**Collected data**
>>

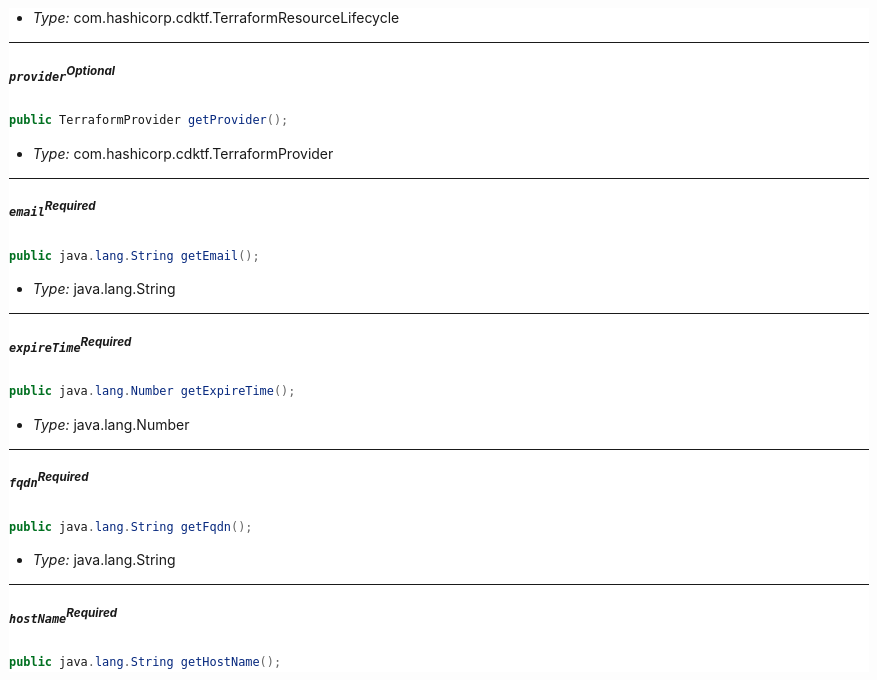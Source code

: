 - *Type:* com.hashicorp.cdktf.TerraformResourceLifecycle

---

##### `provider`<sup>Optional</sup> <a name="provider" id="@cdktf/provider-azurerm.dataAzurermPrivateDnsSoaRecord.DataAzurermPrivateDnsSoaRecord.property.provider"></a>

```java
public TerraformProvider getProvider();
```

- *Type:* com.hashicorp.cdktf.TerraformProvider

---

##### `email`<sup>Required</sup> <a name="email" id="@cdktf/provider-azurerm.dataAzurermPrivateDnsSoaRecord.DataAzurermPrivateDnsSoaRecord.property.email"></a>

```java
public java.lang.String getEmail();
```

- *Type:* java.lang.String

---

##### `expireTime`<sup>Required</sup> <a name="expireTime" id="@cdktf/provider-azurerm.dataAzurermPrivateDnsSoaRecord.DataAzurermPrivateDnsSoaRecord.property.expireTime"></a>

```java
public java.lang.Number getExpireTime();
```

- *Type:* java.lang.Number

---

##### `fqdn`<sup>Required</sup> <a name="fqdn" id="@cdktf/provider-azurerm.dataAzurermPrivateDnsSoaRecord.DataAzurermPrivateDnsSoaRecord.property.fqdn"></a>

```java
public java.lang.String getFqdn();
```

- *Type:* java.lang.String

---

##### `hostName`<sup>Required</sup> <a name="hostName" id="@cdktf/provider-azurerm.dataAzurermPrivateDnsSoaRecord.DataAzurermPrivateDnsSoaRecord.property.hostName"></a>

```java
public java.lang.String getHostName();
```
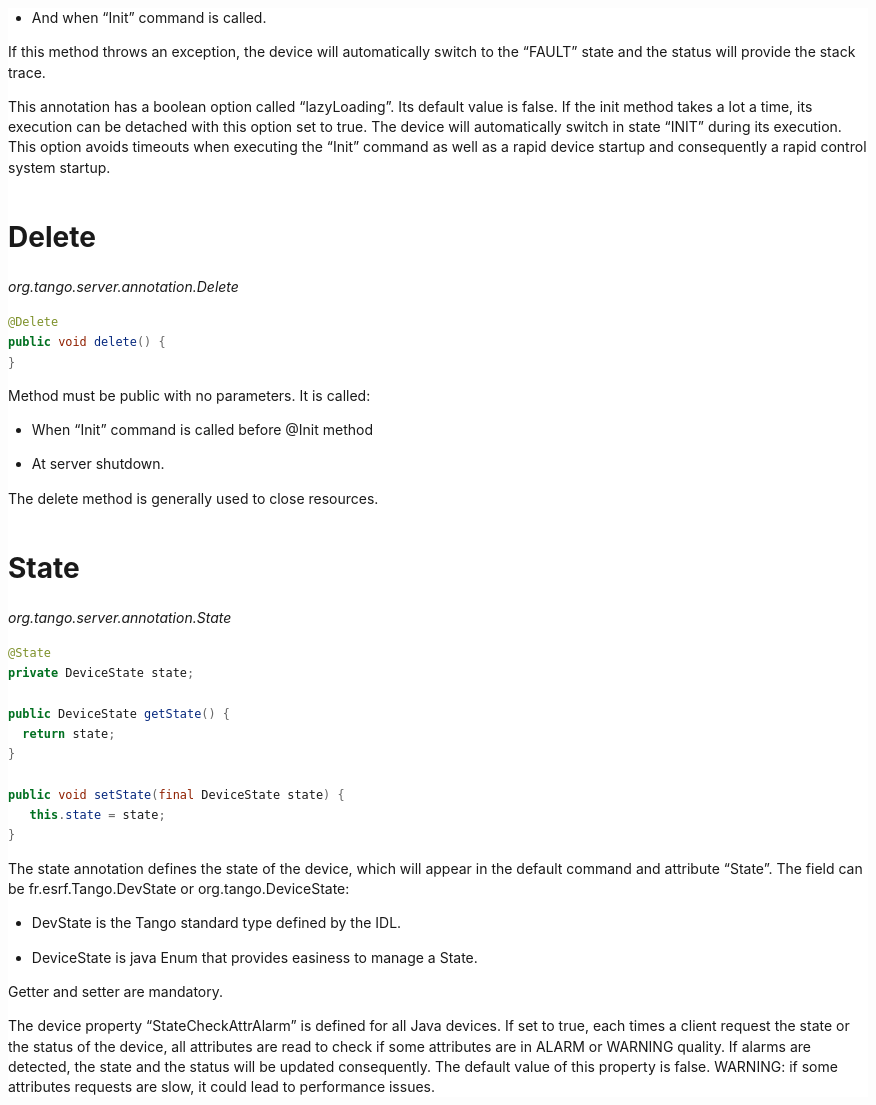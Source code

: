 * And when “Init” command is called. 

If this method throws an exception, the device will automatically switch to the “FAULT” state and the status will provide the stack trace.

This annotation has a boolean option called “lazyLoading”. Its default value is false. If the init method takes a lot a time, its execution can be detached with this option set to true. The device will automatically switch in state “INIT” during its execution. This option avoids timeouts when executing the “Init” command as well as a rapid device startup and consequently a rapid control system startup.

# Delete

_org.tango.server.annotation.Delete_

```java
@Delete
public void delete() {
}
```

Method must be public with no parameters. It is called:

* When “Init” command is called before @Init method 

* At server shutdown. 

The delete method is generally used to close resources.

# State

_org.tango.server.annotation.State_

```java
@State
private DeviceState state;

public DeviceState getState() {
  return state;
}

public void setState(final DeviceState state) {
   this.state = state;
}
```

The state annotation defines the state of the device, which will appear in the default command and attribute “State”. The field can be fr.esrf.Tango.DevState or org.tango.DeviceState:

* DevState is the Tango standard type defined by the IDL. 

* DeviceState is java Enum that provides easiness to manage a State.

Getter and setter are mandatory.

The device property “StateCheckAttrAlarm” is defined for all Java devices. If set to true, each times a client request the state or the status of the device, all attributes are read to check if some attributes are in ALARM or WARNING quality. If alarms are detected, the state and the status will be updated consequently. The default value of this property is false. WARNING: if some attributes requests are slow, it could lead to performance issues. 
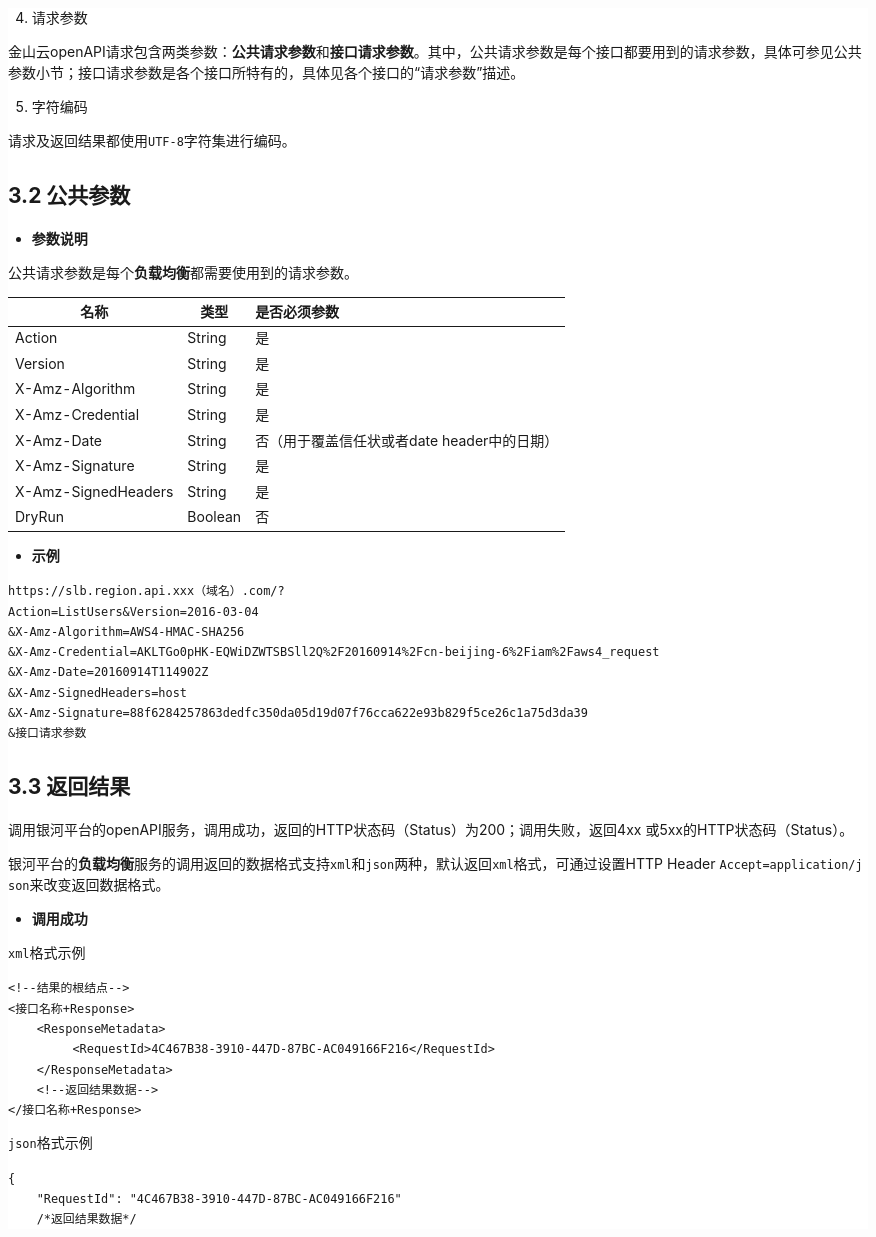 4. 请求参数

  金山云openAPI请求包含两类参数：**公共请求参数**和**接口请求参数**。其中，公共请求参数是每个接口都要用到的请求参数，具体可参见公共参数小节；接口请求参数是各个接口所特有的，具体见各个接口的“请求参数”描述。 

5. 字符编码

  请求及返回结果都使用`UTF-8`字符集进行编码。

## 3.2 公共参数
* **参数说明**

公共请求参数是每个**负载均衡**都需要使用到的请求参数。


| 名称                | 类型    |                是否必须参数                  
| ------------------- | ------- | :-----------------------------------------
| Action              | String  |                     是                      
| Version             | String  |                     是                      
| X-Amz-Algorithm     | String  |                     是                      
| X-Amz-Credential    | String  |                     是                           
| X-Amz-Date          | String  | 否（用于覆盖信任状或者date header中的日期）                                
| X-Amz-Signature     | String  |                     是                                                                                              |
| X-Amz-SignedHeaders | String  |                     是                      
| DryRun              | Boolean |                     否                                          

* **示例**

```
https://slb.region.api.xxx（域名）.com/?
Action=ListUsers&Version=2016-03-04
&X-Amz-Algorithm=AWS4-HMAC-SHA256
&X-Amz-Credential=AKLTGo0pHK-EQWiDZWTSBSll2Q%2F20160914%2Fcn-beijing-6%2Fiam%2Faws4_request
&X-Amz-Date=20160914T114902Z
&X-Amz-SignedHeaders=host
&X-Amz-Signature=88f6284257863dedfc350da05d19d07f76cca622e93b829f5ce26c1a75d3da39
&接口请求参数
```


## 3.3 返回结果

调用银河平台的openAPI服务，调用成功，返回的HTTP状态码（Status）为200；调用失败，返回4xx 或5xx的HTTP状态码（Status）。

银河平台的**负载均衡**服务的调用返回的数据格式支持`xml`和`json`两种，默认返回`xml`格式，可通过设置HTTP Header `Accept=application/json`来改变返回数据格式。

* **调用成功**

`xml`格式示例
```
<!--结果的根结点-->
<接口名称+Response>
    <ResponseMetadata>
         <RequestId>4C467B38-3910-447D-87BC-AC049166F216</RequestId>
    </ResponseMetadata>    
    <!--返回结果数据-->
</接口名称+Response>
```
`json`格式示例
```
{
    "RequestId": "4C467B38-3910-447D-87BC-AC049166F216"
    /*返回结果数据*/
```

<<

**PROBLEM STATEMENT**
State how many lines of the records above contain "Signature", with no words besides the number.

**SOLUTION TO THE PROBLEM**
2